Required action> Please return every line in the entries below with the word "caption" in it.

Saved entries>
================================
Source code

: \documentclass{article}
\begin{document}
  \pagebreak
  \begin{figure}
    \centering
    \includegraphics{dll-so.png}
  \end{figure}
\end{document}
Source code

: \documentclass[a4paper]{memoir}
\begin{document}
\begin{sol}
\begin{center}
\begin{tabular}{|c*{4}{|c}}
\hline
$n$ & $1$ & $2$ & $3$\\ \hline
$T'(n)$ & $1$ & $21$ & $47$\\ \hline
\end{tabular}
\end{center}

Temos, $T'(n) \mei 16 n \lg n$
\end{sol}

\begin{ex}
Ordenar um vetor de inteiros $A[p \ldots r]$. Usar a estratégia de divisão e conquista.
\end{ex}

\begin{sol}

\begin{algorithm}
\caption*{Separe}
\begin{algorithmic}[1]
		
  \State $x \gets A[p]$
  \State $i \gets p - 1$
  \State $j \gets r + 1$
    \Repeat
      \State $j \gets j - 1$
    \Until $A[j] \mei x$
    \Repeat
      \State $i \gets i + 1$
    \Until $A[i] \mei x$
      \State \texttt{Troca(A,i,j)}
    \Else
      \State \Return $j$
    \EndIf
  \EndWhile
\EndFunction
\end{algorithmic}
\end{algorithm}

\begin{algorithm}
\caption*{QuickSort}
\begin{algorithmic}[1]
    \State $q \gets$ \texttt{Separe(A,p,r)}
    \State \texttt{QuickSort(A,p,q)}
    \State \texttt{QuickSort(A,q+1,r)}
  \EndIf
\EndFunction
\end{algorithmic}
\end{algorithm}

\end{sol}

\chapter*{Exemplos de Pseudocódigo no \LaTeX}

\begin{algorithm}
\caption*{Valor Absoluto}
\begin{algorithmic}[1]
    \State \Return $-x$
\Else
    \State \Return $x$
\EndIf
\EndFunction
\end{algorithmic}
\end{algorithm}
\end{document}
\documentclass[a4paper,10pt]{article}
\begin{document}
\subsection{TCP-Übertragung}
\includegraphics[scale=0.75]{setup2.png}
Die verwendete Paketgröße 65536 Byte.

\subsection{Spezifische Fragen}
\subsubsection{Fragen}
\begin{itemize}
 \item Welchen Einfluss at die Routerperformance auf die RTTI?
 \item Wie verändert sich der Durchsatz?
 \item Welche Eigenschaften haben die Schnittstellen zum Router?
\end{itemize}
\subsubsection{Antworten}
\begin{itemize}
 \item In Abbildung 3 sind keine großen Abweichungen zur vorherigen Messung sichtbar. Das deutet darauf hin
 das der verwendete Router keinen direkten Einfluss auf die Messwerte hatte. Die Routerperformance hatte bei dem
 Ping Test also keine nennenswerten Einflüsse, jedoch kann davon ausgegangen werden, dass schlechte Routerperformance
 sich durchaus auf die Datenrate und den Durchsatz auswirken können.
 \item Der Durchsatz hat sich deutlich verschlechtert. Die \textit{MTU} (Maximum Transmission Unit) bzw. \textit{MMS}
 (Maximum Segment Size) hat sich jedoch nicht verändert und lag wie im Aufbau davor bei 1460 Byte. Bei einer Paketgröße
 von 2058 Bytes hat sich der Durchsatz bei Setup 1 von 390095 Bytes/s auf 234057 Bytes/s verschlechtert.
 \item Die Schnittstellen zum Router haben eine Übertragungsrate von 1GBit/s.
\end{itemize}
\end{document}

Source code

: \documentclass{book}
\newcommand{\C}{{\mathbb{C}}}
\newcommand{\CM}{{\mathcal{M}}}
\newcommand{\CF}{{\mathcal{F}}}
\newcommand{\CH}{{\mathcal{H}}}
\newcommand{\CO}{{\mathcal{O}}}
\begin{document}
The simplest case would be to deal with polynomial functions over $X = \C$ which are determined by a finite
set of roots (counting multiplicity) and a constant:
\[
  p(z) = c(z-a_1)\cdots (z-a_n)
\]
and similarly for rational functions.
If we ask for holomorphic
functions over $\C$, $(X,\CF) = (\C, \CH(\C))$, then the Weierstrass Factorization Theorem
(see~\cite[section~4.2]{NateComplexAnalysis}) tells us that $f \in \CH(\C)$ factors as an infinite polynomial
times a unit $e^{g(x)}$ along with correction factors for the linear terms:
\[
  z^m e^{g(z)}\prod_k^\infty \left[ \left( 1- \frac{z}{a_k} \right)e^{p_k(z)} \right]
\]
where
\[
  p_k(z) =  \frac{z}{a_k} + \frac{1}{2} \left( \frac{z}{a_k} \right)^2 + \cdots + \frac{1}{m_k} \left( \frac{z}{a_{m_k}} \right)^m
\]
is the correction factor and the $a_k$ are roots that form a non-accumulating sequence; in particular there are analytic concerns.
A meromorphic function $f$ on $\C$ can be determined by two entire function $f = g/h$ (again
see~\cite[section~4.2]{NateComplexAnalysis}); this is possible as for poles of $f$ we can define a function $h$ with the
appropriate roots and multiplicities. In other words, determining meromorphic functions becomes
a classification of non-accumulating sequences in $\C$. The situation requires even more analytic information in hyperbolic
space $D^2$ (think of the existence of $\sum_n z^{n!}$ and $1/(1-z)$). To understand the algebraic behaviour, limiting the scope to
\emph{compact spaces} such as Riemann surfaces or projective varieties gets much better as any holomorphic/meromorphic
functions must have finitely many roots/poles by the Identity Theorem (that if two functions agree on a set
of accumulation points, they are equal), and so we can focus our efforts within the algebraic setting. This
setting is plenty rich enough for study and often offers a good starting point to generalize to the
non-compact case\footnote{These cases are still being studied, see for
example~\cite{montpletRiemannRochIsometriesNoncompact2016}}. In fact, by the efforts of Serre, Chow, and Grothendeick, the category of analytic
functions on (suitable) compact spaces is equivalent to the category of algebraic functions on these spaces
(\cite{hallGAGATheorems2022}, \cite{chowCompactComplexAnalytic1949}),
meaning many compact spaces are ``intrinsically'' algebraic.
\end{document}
================================
Exercise response>
\caption*{Separe}
\caption*{QuickSort}
\caption*{Valor Absoluto}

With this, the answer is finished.